Sans doute, au moment de son accession au pouvoir, le Président Hafez al-Assad a-t-il autorisé certains partis interdits depuis le 12 mars 1958. Ce pluralisme apparaît cependant strictement encadré : les six formations autorisées (l'Union socialiste arabe, l'Organisation des unionistes socialistes, le mouvement des socialistes arabes, le parti unioniste socialiste démocrate, les deux partis communistes syriens) se regroupent en effet autour du parti Baas au sein du Front national progressiste . Régi par une charte nationale du 7 mars 1972, le Front laisse une large prépondérance au Baas, responsable de manière exclusive, en particulier, des activités au sein des forces armées et dans les milieux universitaires. La charte nationale interdit l'activité des autres partis. Il ne faut pas s'étonner, dès lors, que le Front domine le système institutionnel et, au premier chef, le Conseil du peuple , organe parlementaire de 250 députés élus tous les quatre ans. Au début de la précédente décennie, ce monopole a cependant connu une première brèche : lors des élections de 1990, le tiers des sièges au Conseil du Peuple a été réservé à des candidats indépendants (alors que, lors des élections précédentes, la totalité était attribuée au parti Baas et à ses alliés). Ces derniers ont surtout vocation à exprimer des intérêts économiques et sociaux.
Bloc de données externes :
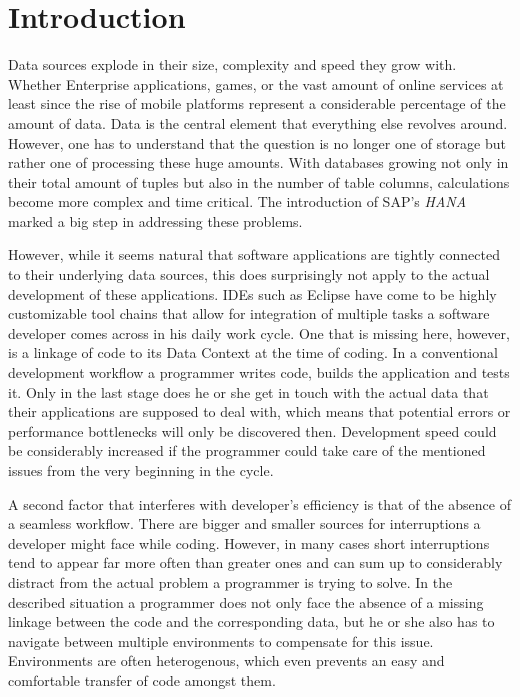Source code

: 
\section[Introduction (Author: Patrick Schilf)]{Introduction}
Data sources explode in their size, complexity and speed they grow with. Whether Enterprise applications, games, or the vast amount of online services at least since the rise of mobile platforms represent a considerable percentage of the amount of data. Data is the central element that everything else revolves around. However, one has to understand that the question is no longer one of storage but rather one of processing these huge amounts. With databases growing not only in their total amount of tuples but also in the number of table columns, calculations become more complex and time critical. The introduction of SAP's \emph{HANA} marked a big step in addressing these problems. 

However, while it seems natural that software applications are tightly connected to their underlying data sources, this does surprisingly not apply to the actual development of these applications. IDEs such as Eclipse have come to be highly customizable tool chains that allow for integration of multiple tasks a software developer comes across in his daily work cycle. One that is missing here, however, is a linkage of code to its Data Context at the time of coding. In a conventional development workflow a programmer writes code, builds the application and tests it. Only in the last stage does he or she get in touch with the actual data that their applications are supposed to deal with, which means that potential errors or performance bottlenecks will only be discovered then. Development speed could be considerably increased if the programmer could take care of the mentioned issues from the very beginning in the cycle.

A second factor that interferes with developer's efficiency is that of the absence of a seamless workflow. There are bigger and smaller sources for interruptions a developer might face while coding. However, in many cases short interruptions tend to appear far more often than greater ones and can sum up to considerably distract from the actual problem a programmer is trying to solve. In the described situation a programmer does not only face the absence of a missing linkage between the code and the corresponding data, but he or she also has to navigate between multiple environments to compensate for this issue. Environments are often heterogenous, which even prevents an easy and comfortable transfer of code amongst them.

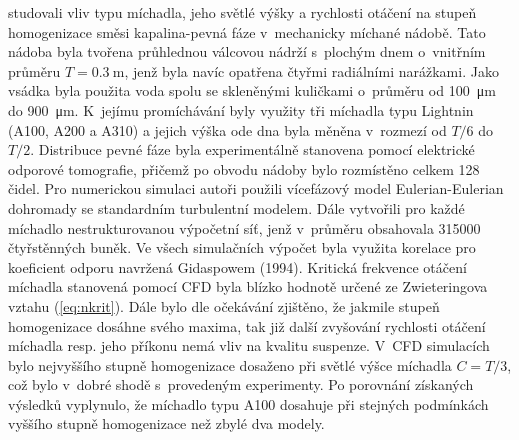 \citet{hos10} studovali vliv typu míchadla, jeho světlé výšky a rychlosti otáčení na stupeň homogenizace směsi kapalina-pevná fáze v~mechanicky míchané nádobě. Tato nádoba byla tvořena průhlednou válcovou nádrží s~plochým dnem o~vnitř\-ním průměru $T=\SI{0.3}{\meter}$, jenž byla navíc opatřena čtyřmi radiálními narážkami. Jako vsádka byla použita voda spolu se skleněnými kuličkami o~průměru od \SI{100}{\micro\meter} do \SI{900}{\micro\meter}. K~jejímu promíchávání byly využity tři míchadla typu Lightnin (A100, A200 a A310) a jejich výška ode dna byla měněna v~rozmezí od $T/6$ do $T/2$. Distribuce pevné fáze byla experimentálně stanovena pomocí elektrické odporové tomografie, přičemž po obvodu nádoby bylo rozmístěno celkem \num{128} čidel. Pro numerickou simulaci autoři použili vícefázový model Eulerian-Eulerian dohromady se standardním \keps{} turbulentní modelem. Dále vytvořili pro každé míchadlo nestrukturovanou výpočetní síť, jenž v~průměru obsahovala \num{315000} čtyřstěnných buněk. Ve všech simulačních výpočet byla využita korelace pro koeficient odporu navržená Gidaspowem (1994). Kritická frekvence otáčení míchadla stanovená pomocí CFD byla blízko hodnotě určené ze Zwieteringova vztahu (\ref{eq:nkrit}). Dále bylo dle očekávání  zjištěno, že jakmile stupeň homogenizace dosáhne svého maxima, tak již další zvyšování rychlosti otáčení míchadla resp. jeho příkonu nemá vliv na kvalitu suspenze. V~CFD simulacích bylo nejvyššího stupně homogenizace dosaženo při světlé výšce míchadla $C=T/3$, což bylo v~dobré shodě s~provedeným experimenty. Po porovnání získaných výsledků vyplynulo, že míchadlo typu A100 dosahuje při stejných podmínkách vyššího stupně homogenizace než zbylé dva modely.

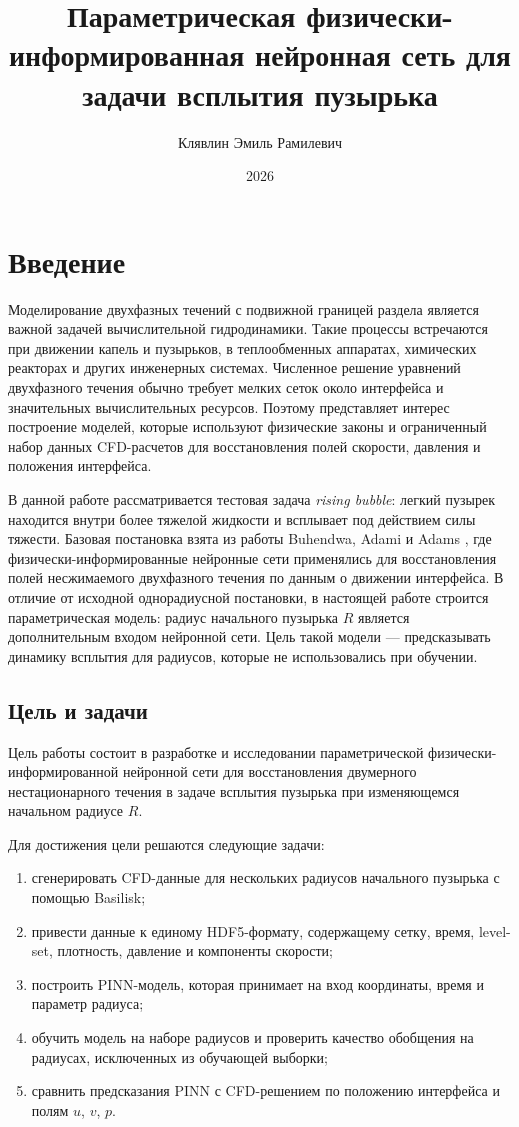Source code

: \documentclass[12pt,a4paper]{article}
\title{Параметрическая физически-информированная нейронная сеть для задачи всплытия пузырька}
\author{Клявлин Эмиль Рамилевич}
\date{2026}
\begin{document}
\maketitle

\section{Введение}

Моделирование двухфазных течений с подвижной границей раздела является важной
задачей вычислительной гидродинамики. Такие процессы встречаются при движении
капель и пузырьков, в теплообменных аппаратах, химических реакторах и других
инженерных системах. Численное решение уравнений двухфазного течения обычно
требует мелких сеток около интерфейса и значительных вычислительных ресурсов.
Поэтому представляет интерес построение моделей, которые используют физические
законы и ограниченный набор данных CFD-расчетов для восстановления полей
скорости, давления и положения интерфейса.

В данной работе рассматривается тестовая задача \textit{rising bubble}: легкий
пузырек находится внутри более тяжелой жидкости и всплывает под действием силы
тяжести. Базовая постановка взята из работы Buhendwa, Adami и Adams
\cite{Buhendwa2021}, где физически-информированные нейронные сети применялись
для восстановления полей несжимаемого двухфазного течения по данным о движении
интерфейса. В отличие от исходной однорадиусной постановки, в настоящей работе
строится параметрическая модель: радиус начального пузырька \(R\) является
дополнительным входом нейронной сети. Цель такой модели --- предсказывать
динамику всплытия для радиусов, которые не использовались при обучении.

\subsection{Цель и задачи}

Цель работы состоит в разработке и исследовании параметрической
физически-информированной нейронной сети для восстановления двумерного
нестационарного течения в задаче всплытия пузырька при изменяющемся начальном
радиусе \(R\).

Для достижения цели решаются следующие задачи:
\begin{enumerate}
    \item сгенерировать CFD-данные для нескольких радиусов начального пузырька
    с помощью Basilisk;
    \item привести данные к единому HDF5-формату, содержащему сетку, время,
    level-set, плотность, давление и компоненты скорости;
    \item построить PINN-модель, которая принимает на вход координаты, время и
    параметр радиуса;
    \item обучить модель на наборе радиусов и проверить качество обобщения на
    радиусах, исключенных из обучающей выборки;
    \item сравнить предсказания PINN с CFD-решением по положению интерфейса и
    полям \(u\), \(v\), \(p\).
\end{enumerate}
\end{document}

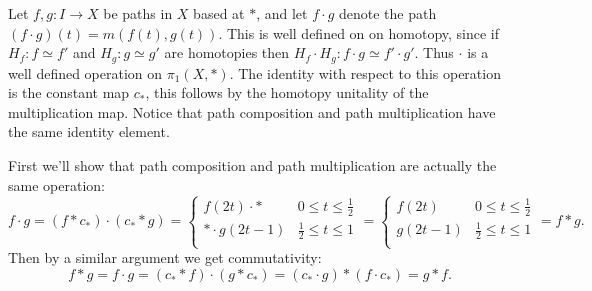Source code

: \documentclass[11pt,letterpaper]{article}
\begin{document}
\begin{solution}
    \quad Let $f,g : I \to X$ be paths in $X$ based at $*$, and let $f\cdot g$ denote the path $(f\cdot g)(t) = m(f(t), g(t))$. This is well defined on on homotopy, since if $H_f : f\simeq f'$ and $H_g : g\simeq g'$ are homotopies then $H_f\cdot H_g : f\cdot g \simeq f'\cdot g'$. Thus $\cdot$ is a well defined operation on $\pi_1(X,*)$. The identity with respect to this operation is the constant map $c_*$, this follows by the homotopy unitality of the multiplication map. Notice that path composition and path multiplication have the same identity element.

    \quad First we'll show that path composition and path multiplication are actually the same operation:
    \[
        f\cdot g = (f * c_*) \cdot (c_* * g) = \begin{cases}
            f(2t)\cdot * & 0\leq t\leq \frac{1}{2}\\
            * \cdot g(2t-1) & \frac{1}{2}\leq t\leq 1\\
        \end{cases} = \begin{cases}
            f(2t) & 0\leq t\leq \frac{1}{2}\\
            g(2t-1) & \frac{1}{2}\leq t\leq 1\\
        \end{cases} = f * g
    .\] 
    Then by a similar argument we get commutativity:
    \[
        f * g = f\cdot g = (c_* * f)\cdot (g * c_*) = (c_* \cdot g) * (f \cdot c_*) = g * f
    .\]
\end{solution}
\end{document}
La prépondérance du Baas apparaît également prédominante au moins formellement dans le mode de désignation du chef de l'exécutif . En effet, le président de la République est élu par le Conseil du peuple sur la base d'une proposition du commandement régional du parti Baas. Le Chef de l'Etat est aussi le secrétaire général du parti ; il préside en outre le Front national progressiste.
Le parti a cependant perdu beaucoup de son influence sous l'effet du pouvoir personnel exercé par Hafez al-Assad. Ainsi, les congrès régionaux se sont tenus de manière trop irrégulière pour permettre un renouvellement effectif des cadres. En fait, à bien des égards, le parti apparaît comme une instance de légitimation plutôt que de décision .
b) Le rôle essentiel de l'armée
L'armée est l'héritière des " forces auxiliaires " -devenues en 1930 " troupes spéciales " pendant la période mandataire aux côtés de l'armée du Levant. Ces unités privilégiaient alors un recrutement communautaire : Alaouites, Arméniens, Chrétiens étaient appelés en principe à servir ensuite dans leur région d'origine. Les sunnites, opposés, dans leur majorité, au mandat répugnaient, en revanche, à s'engager dans ces forces. Aussi l'armée a-t-elle traditionnellement compté dans ses rangs, en particulier parmi les officiers, les représentants des nombreuses minorités présentes en Syrie.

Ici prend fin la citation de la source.